What does it mean by "useful" in the utility industry?
There are at least two aspects of usefulness in the utility industry: accuracy and defensibility. Accuracy can be calculated based on various peaks (i.e., monthly, seasonal or annual peaks), energy or the combination of them, while defensibility may include interpretability, traceability, and reproducibility.
While the points above may not be mutually exclusive, they should be prioritized differently depending upon the exact business need. For example, for regulatory compliance purpose, we would emphasize defensibility more than the accuracy. As a result, statistical approaches such as multiple linear regression are usually preferred over black-box approaches like Artificial Neural Networks.
It's the forecaster's job to understand the business needs before forecasting.
(Continue reading Three More Must-Know Basics of Forecasting)

1. Since we forecasters are dealing with randomness

Why are we dealing with randomness?

Due to the stochastic nature of forecasting, the response variable we forecast is never 100% predictable

Disagree. If the response variable is how much electricty my house uses, it is 100% predictable if we know what appliances are on and when.

1. Yes, you would be able to calculate how much each appliance uses after the fact. However, if I asked 'How much electricity will your air conditioner use tomorrow and when?' that becomes an issue of forecasting, and there is randomness. In the case of an air conditioner: temperature, cloud cover, humidity, wind speed, and other variables have a level randomness associated with them. As a consequence, I could not tell you how much my air conditioner will run tomorrow....
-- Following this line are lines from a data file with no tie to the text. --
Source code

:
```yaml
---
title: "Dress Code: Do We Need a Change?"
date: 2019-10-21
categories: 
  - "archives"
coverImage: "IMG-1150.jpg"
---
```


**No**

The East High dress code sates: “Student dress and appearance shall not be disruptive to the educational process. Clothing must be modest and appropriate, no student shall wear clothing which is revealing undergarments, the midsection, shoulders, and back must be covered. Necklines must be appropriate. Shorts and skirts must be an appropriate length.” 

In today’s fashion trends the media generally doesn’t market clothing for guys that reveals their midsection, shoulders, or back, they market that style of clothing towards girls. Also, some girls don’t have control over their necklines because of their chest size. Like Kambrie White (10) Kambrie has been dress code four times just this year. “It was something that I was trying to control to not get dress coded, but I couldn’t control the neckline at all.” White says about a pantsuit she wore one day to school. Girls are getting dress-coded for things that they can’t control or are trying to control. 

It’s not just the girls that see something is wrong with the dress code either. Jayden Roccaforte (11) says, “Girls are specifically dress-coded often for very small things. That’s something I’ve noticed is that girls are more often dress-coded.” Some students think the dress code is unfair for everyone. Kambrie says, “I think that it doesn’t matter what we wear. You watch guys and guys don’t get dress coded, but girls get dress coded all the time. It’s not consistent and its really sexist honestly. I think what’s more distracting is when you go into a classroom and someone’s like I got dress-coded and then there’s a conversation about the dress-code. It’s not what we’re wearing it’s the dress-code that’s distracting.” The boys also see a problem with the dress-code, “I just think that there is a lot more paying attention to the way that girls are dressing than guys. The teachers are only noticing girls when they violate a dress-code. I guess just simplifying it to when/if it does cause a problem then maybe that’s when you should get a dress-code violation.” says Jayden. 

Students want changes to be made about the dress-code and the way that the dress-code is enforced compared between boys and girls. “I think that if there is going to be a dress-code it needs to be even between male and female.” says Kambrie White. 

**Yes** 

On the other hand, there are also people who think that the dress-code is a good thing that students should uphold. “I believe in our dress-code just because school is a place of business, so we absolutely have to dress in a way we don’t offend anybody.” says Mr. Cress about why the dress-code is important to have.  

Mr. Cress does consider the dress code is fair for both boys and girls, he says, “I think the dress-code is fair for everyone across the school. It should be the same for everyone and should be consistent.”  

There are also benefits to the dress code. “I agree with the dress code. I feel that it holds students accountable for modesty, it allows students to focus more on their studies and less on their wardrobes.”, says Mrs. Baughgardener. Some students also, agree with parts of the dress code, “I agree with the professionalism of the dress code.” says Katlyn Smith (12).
2. when you say randomness do you mean uncertainty?

2. "If the response variable is how much electricty my house uses, it is 100% predictable if we know what appliances are on and when."

This is a calculation, not a forecast.

1. forecasts are calculations

3. ... Predicting (in the future) what appliances are on and when would be a forecast and would be stochastic.
Forecasts have residuals after fitting to history, this is PART of the randomness. Even if the fit was perfect (zero residual), there is still uncertainty in the future.

1. Forecasts have residuals after fitting to history, this is PART of the randomness.

It is not randomness - it is just the unknown - which is not random.